Dataset records.
►
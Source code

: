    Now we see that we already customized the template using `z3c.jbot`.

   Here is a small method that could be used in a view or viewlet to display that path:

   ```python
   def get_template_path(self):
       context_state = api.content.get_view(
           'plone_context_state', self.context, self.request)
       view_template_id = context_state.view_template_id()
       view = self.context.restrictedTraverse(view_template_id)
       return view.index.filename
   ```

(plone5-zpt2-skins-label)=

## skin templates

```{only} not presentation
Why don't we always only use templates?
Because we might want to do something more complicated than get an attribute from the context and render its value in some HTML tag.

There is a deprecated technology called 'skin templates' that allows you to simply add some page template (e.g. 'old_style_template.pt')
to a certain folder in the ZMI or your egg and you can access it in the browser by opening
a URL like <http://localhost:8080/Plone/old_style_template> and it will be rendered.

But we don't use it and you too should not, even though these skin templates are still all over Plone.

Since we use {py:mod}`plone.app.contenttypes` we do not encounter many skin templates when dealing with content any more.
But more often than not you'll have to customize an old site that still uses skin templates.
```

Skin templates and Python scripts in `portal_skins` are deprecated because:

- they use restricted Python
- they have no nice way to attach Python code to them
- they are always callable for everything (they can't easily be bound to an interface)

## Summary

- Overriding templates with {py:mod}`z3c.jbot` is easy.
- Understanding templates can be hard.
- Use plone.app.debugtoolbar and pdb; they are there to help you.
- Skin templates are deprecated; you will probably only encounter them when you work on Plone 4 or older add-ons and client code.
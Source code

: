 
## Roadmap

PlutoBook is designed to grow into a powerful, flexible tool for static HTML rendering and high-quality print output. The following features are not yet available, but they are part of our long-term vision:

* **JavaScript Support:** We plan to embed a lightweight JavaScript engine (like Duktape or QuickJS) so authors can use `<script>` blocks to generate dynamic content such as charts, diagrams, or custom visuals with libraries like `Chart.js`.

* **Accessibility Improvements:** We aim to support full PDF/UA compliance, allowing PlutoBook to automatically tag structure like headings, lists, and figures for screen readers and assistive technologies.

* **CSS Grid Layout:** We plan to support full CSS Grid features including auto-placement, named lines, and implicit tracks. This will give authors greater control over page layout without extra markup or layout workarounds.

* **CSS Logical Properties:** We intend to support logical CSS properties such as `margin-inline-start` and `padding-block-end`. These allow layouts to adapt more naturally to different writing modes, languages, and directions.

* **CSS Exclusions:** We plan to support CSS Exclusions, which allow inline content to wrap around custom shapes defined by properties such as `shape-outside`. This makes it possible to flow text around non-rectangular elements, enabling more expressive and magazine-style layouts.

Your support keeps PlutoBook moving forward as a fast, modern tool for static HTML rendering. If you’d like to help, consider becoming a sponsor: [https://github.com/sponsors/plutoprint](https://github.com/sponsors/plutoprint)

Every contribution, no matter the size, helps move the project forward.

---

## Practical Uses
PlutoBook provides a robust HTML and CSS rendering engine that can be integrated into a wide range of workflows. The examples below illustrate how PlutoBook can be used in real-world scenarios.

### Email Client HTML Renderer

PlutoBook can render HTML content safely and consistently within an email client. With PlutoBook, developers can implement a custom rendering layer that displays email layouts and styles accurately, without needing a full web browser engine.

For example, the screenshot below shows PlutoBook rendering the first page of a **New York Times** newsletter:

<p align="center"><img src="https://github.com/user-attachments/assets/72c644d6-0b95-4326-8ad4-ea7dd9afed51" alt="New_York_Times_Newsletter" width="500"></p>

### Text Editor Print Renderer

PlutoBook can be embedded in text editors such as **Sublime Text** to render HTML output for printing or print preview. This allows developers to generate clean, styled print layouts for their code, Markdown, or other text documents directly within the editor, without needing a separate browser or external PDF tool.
◄
To do. Reproduce the entries above exactly, but only the lines between the line holding "and assistive technologies." and the line holding "or layout workarounds.", inclusive.

Exercise response.
* **Accessibility Improvements:** We aim to support full PDF/UA compliance, allowing PlutoBook to automatically tag structure like headings, lists, and figures for screen readers and assistive technologies.

* **CSS Grid Layout:** We plan to support full CSS Grid features including auto-placement, named lines, and implicit tracks. This will give authors greater control over page layout without extra markup or layout workarounds.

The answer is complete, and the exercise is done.